Perloff will receive the medal, which is accompanied by a $25,000 prize, during a ceremony in the university’s Graham Chapel Wednesday, Oct. 22. She will speak on the topic “The Last Hapsburg Poet: Paul Celan’s Love Poetry and the Limits of Language.”

“I can’t think of another critic who has had such a profound impact on contemporary poetry,” said Mary Jo Bang, PhD, professor of English in Arts & Sciences. “Marjorie Perloff more or less translated, English-to-English, 20th-century avant-garde poetry. She made clear both its projects and its myriad strategies, and then linked that so-called ‘difficult’ work to the urgent social questions that had fueled it.

“She showed us how poetry that might seem as if it were standing apart from the present, was in fact mirroring it, often more accurately than poems that were less veiled,” Bang said.

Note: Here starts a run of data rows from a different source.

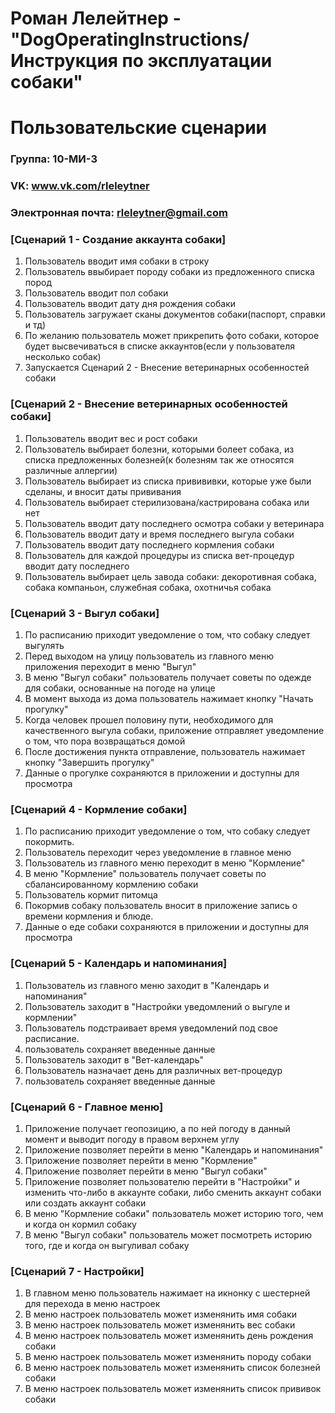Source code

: # Роман Лелейтнер - "DogOperatingInstructions/Инструкция по эксплуатации собаки"
# Пользовательские сценарии

### Группа: 10-МИ-3
### VK: www.vk.com/rleleytner
### Электронная почта: rleleytner@gmail.com


### [Сценарий 1 - Создание аккаунта собаки]

1. Пользователь вводит имя собаки в строку
2. Пользователь ввыбирает породу собаки из предложенного списка пород
3. Пользователь вводит пол собаки
4. Пользователь вводит дату дня рождения собаки
5. Пользователь загружает сканы документов собаки(паспорт, справки и тд)
6. По желанию пользователь может прикрепить фото собаки, которое будет высвечиваться в списке аккаунтов(если у пользователя несколько собак)
7. Запускается Сценарий 2 - Внесение ветеринарных особенностей собаки


### [Сценарий 2 - Внесение ветеринарных особенностей собаки]

1. Пользователь вводит вес и рост собаки
2. Пользователь выбирает болезни, которыми болеет собака, из списка предложенных болезней(к болезням так же относятся различные аллергии)
3. Пользователь выбирает из списка привививки, которые уже были сделаны, и вносит даты прививания
4. Пользователь выбирает стерилизована/кастрирована собака или нет
5. Пользователь вводит дату последнего осмотра собаки у ветеринара
6. Пользователь вводит дату и время последнего выгула собаки
7. Пользователь вводит дату последнего кормления собаки
9. Пользователь для каждой процедуры из списка вет-процедур вводит дату последнего
8. Пользователь выбирает цель завода собаки: декоротивная собака, собака компаньон, служебная собака, охотничья собака 

### [Сценарий 3 - Выгул собаки]

1. По расписанию приходит уведомление о том, что собаку следует выгулять 
2. Перед выходом на улицу пользователь из главного меню приложения переходит в меню "Выгул"
3. В меню "Выгул собаки" пользователь получает советы по одежде для собаки, основанные на погоде на улице
4. В момент выхода из дома пользователь нажимает кнопку "Начать прогулку"
5. Когда человек прошел половину пути, необходимого для качественного выгула собаки, приложение отправляет уведомление о том, что пора возвращаться домой
6. После достижения пункта отправление, пользователь нажимает кнопку "Завершить прогулку"
7. Данные о прогулке сохраняются в приложении и доступны для просмотра

### [Сценарий  4 - Кормление собаки]

1. По расписанию приходит уведомление о том, что собаку следует покормить.
2. Пользователь переходит через уведомление в главное меню
3. Пользователь из главного меню переходит в меню "Кормление"
4. В меню "Кормление" пользователь получает советы по сбалансированному кормлению собаки
5. Пользователь кормит питомца
6. Покормив собаку пользователь вносит в приложение запись о времени кормления и блюде.
7. Данные о еде собаки сохраняются в приложении и доступны для просмотра

### [Сценарий 5 - Календарь и напоминания]

1. Пользователь из главного меню заходит в "Календарь и напоминания"
2. Пользователь заходит в "Настройки уведомлений о выгуле и кормлении"
3. Пользователь подстраивает время уведомлений под свое расписание.
4. пользователь сохраняет введенные данные
5. Пользователь заходит в "Вет-календарь"
6. Пользователь назначает день для различных вет-процедур
7. пользователь сохраняет введенные данные

### [Сценарий 6 - Главное меню]

1. Приложение получает геопозицию, а по ней погоду в данный момент и выводит погоду в правом верхнем углу
2. Приложение позволяет перейти в меню "Календарь и напоминания"
3. Приложение позволяет перейти в меню "Кормление"
4. Приложение позволяет перейти в меню "Выгул собаки"
5. Приложение позволяет пользователю перейти в "Настройки" и изменить что-либо в аккаунте собаки, либо сменить аккаунт собаки или создать аккаунт собаки
6. В меню "Кормление собаки" пользователь может историю того, чем и когда он кормил собаку
7. В меню "Выгул собаки" пользователь может посмотреть историю того, где и когда он выгуливал собаку

### [Сценарий 7 - Настройки]

1. В главном меню пользователь нажимает на икнонку с шестерней для перехода в меню настроек
2. В меню настроек пользователь может изменянить имя собаки
3. В меню настроек пользователь может изменянить вес собаки
4. В меню настроек пользователь может изменянить день рождения собаки
5. В меню настроек пользователь может изменянить породу собаки
6. В меню настроек пользователь может изменянить список болезней собаки
7. В меню настроек пользователь может изменянить список прививок собаки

The International Humanities Medal is generously supported by Dr. David and Phyllis Wilson Grossman. For more information, visit cenhum.artsci.wustl.edu.


Marjorie Perloff

Perloff is one of the foremost American critics of 20th- and 21st-century poetry and poetics. Her work has focused on the writing of experimental and avant-garde poets and relating it to the major currents of modernist and, especially, postmodernist activity in the arts, including the visual arts and cultural theory.

Underlying Perloff’s career was a question: What happens when the Viennese reverence for “high art” collides with an American democracy suspicious of “high/low” distinctions? The answers can be glimpsed in Perloff’s close attention to language; in her embrace of new and experimental forms; and in her emphasis on the importance of aesthetic pleasure and delight.

Perloff is the author of 16 books, including the influential studies “The Poetics of Indeterminacy: Rimbaud to Cage” (1981) and “Radical Artifice: Writing Poetry in the Age of Media” (1994). In 2004, she published a memoir, “The Vienna Paradox,” which explores family history and the city’s rich cultural milieu. Her most recent books are “Unoriginal Genius: Poetry by Other Means in the New Century” (2010) and “Poetics in a New Key: Interviews and Essays,” forthcoming this fall from the University of Chicago Press.

Perloff is professor emerita of English at Stanford University and the Florence R. Scott Professor of English Emerita at the University of Southern California. She is an elected fellow of the American Academy of Arts and Sciences and the American Philosophical Society.